But Mr Leventhal said it had left many baffled. The list of big names attached to threatened projects would appear to make them "legitimate" to any lay person.

The partnership set up by Grosvenor Park was investing in seven films due to start shooting before 7 April and a further 15 were in planning. They included On A Clear Day, a story in The Full Monty mould starring Peter Mullan and Brenda Blethyn, which was to start shooting on 1 April; The River King, a thriller featuring Ed Burns, which had been slated to start a week on Monday; and The Truth About Love, a romantic comedy with Jennifer Love Hewitt, Dougray Scott and Jimi Mistry, due to begin filming in Bristol, the constituency of Dawn Primarolo, the Paymaster General who announced the change on 22 March.

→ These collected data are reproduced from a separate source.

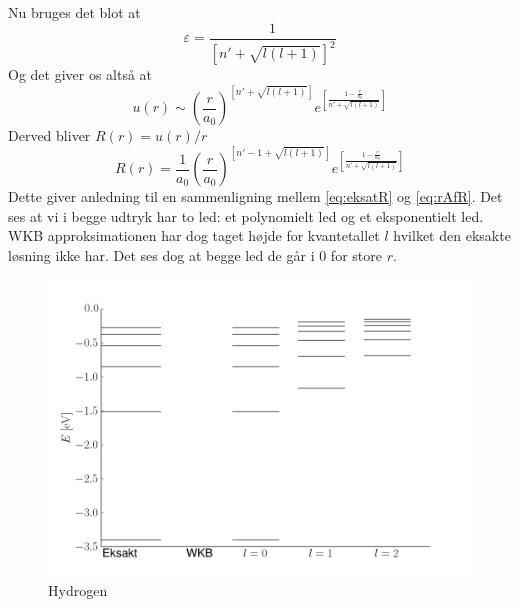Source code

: Nu bruges det blot at
\begin{equation}
  \varepsilon = \frac{1}{\left[n'+\sqrt{l(l+1)}\right]^2}
\end{equation}
Og det giver os altså at
\begin{equation}
  u(r) \sim {\left(\frac{r}{a_0}\right)}^{\left[n'+\sqrt{l(l+1)}\right]} e^{\left[\frac{1-\frac{r}{a_0}}{n'+\sqrt{l(l+1)}}\right]}
\end{equation}
Derved bliver $R(r) = u(r)/r$
\begin{equation}
  R(r) = \frac{1}{a_0}{\left(\frac{r}{a_0}\right)}^{\left[n'-1+\sqrt{l(l+1)}\right]} e^{\left[\frac{1-\frac{r}{a_0}}{n'+\sqrt{l(l+1)}}\right]}
  \label{eq:rAfR}
\end{equation}
Dette giver anledning til en sammenligning mellem \cref{eq:eksatR} og \cref{eq:rAfR}. Det ses at vi i begge udtryk har to led: et polynomielt led og et eksponentielt led. WKB approksimationen har dog taget højde for kvantetallet $l$ hvilket den eksakte løsning ikke har. Det ses dog at begge led de går i $0$ for store $r$.

\begin{figure}[h!]
    \centering
    \includegraphics[width=\columnwidth]{energyPlot}
    \caption{Hydrogen}
    \label{fig:hydrogen}
\end{figure}


%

One production, Man To Man, went ahead on Wednesday anyway because Kristin Scott Thomas, Joseph Fiennes and the entire crew were already in South Africa. But the project, which was also to film in Scotland, could now collapse.

Part of the problem appears to have been the tendency towards late paperwork in film production. Tulip Fever would not be in limbo had the Inland Revenue made their announcement on Wednesday as the deal would have been signed. "It is highly unusual in the film business for all the financing documentation on a complex film to be signed much before the start of principal photography," Mr Levanthal said.

The films are unlikely to be able to replace the lost investment. One source said: "The reason people are using the tax partnerships is because there isn't an infinite pool of money." But Mr Levanthal said: "We can't put our private investors' money into the production in the knowledge that the basis on which they gave us the money has changed."

Film is now a major money-spinner for Britain with £1.17bn spent on nearly 180 movies last year, yet one producer pointed out bitterly that film was to be the loser. "They want to punish rich people avoiding taxes, but don't these people always find a way of avoiding taxes?"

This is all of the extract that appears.